◆ Task details: For the material below, return exactly the lines starting at the one holding "[BluePrint](https://github.com/palantir/blueprint) | 12811" and ending at the one holding "- [Mask](https://github.com/text-mask/text-mask/)", counting both as part of the range.
***** Data provided *****
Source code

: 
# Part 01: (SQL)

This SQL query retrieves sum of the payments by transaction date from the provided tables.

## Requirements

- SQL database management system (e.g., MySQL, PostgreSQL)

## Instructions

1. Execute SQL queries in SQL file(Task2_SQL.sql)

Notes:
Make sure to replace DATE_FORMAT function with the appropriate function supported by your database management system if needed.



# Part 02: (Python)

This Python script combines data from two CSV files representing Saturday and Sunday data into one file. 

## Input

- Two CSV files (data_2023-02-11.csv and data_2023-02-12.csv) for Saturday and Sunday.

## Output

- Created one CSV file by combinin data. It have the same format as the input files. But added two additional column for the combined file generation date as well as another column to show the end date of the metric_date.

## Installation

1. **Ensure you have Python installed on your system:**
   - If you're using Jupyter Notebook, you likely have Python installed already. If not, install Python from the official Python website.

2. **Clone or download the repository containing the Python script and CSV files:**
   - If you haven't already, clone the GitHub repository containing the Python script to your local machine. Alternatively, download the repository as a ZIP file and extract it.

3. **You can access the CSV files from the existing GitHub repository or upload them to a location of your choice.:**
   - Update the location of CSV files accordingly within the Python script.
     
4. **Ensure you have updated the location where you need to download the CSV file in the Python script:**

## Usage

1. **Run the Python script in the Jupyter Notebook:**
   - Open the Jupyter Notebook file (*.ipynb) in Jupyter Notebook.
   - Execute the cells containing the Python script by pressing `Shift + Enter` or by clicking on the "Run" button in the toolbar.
*****
***** Data provided *****
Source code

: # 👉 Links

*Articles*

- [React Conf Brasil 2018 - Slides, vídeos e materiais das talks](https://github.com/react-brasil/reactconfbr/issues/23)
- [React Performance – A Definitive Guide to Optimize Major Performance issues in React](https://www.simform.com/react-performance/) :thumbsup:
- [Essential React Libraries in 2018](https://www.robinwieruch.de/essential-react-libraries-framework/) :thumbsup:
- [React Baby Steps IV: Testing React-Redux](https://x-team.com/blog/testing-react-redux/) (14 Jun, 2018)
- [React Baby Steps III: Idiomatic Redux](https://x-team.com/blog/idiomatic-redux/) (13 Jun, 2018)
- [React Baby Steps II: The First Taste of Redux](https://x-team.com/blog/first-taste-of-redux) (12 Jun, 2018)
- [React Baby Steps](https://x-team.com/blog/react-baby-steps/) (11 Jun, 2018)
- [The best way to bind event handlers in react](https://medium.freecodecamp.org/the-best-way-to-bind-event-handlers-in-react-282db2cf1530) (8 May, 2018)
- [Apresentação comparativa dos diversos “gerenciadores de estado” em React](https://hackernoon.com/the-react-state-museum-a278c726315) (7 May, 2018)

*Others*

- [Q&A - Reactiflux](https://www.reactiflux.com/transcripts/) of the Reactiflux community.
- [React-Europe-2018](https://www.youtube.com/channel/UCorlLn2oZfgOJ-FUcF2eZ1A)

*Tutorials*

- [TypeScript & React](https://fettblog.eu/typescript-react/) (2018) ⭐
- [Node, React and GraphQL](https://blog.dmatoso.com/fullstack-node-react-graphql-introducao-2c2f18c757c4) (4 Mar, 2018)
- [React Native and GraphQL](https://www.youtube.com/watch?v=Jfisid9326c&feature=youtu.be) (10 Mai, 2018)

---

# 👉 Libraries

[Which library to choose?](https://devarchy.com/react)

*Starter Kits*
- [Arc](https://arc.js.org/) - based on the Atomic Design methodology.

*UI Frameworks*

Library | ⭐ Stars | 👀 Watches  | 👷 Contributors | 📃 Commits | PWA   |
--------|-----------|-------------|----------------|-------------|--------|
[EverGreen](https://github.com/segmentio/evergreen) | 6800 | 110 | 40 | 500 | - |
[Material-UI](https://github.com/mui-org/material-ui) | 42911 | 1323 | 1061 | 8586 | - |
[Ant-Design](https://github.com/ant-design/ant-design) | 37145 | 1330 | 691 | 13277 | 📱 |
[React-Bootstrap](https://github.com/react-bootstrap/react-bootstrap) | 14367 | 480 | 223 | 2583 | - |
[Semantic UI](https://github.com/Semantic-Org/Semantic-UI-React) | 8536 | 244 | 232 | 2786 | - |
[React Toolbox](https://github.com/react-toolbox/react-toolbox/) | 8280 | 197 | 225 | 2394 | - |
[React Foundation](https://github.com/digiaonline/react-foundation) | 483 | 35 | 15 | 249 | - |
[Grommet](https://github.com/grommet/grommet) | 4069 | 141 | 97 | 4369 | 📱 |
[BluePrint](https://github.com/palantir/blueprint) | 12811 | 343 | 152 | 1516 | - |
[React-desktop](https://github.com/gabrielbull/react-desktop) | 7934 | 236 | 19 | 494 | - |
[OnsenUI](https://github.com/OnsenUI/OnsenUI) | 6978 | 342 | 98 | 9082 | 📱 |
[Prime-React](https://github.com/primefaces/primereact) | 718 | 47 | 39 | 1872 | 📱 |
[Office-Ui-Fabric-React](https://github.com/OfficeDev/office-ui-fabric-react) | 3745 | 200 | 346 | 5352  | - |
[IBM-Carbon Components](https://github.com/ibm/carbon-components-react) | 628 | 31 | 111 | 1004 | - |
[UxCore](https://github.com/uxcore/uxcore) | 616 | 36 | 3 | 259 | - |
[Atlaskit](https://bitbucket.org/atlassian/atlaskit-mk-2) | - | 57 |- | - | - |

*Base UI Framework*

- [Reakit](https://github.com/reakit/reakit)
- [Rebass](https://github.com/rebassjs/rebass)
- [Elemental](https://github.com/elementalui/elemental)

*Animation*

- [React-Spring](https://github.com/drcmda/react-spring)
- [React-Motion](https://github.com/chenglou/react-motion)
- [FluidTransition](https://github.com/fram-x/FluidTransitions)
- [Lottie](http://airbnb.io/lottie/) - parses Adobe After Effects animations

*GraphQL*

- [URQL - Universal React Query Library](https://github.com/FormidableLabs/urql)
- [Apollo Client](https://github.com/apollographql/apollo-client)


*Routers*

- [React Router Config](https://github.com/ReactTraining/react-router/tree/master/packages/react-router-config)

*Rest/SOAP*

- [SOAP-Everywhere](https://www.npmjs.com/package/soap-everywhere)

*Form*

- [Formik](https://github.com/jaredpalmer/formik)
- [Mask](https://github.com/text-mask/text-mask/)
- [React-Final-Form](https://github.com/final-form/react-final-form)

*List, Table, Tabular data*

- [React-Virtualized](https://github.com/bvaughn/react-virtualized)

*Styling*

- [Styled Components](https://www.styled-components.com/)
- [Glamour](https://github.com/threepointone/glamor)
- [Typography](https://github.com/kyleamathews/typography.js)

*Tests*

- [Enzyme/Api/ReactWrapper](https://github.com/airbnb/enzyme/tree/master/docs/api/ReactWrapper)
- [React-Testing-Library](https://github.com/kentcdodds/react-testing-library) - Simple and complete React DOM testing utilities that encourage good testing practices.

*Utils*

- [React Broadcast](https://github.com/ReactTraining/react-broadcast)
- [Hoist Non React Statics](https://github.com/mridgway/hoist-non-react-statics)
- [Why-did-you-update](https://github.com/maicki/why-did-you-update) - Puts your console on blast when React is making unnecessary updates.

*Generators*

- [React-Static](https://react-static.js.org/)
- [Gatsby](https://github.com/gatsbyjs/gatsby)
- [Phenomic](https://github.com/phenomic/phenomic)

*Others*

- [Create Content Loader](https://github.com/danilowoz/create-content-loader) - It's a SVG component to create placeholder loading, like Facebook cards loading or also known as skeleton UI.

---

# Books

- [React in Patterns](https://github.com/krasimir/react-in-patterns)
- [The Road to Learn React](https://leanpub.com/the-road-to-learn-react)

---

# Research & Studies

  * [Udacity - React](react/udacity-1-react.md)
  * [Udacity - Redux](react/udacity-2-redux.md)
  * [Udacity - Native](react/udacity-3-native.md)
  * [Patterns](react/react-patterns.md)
*****
◆ Response below:
[BluePrint](https://github.com/palantir/blueprint) | 12811 | 343 | 152 | 1516 | - |
[React-desktop](https://github.com/gabrielbull/react-desktop) | 7934 | 236 | 19 | 494 | - |
[OnsenUI](https://github.com/OnsenUI/OnsenUI) | 6978 | 342 | 98 | 9082 | 📱 |
[Prime-React](https://github.com/primefaces/primereact) | 718 | 47 | 39 | 1872 | 📱 |
[Office-Ui-Fabric-React](https://github.com/OfficeDev/office-ui-fabric-react) | 3745 | 200 | 346 | 5352  | - |
[IBM-Carbon Components](https://github.com/ibm/carbon-components-react) | 628 | 31 | 111 | 1004 | - |
[UxCore](https://github.com/uxcore/uxcore) | 616 | 36 | 3 | 259 | - |
[Atlaskit](https://bitbucket.org/atlassian/atlaskit-mk-2) | - | 57 |- | - | - |

*Base UI Framework*

- [Reakit](https://github.com/reakit/reakit)
- [Rebass](https://github.com/rebassjs/rebass)
- [Elemental](https://github.com/elementalui/elemental)

*Animation*

- [React-Spring](https://github.com/drcmda/react-spring)
- [React-Motion](https://github.com/chenglou/react-motion)
- [FluidTransition](https://github.com/fram-x/FluidTransitions)
- [Lottie](http://airbnb.io/lottie/) - parses Adobe After Effects animations

*GraphQL*

- [URQL - Universal React Query Library](https://github.com/FormidableLabs/urql)
- [Apollo Client](https://github.com/apollographql/apollo-client)


*Routers*

- [React Router Config](https://github.com/ReactTraining/react-router/tree/master/packages/react-router-config)

*Rest/SOAP*

- [SOAP-Everywhere](https://www.npmjs.com/package/soap-everywhere)

*Form*

- [Formik](https://github.com/jaredpalmer/formik)
- [Mask](https://github.com/text-mask/text-mask/)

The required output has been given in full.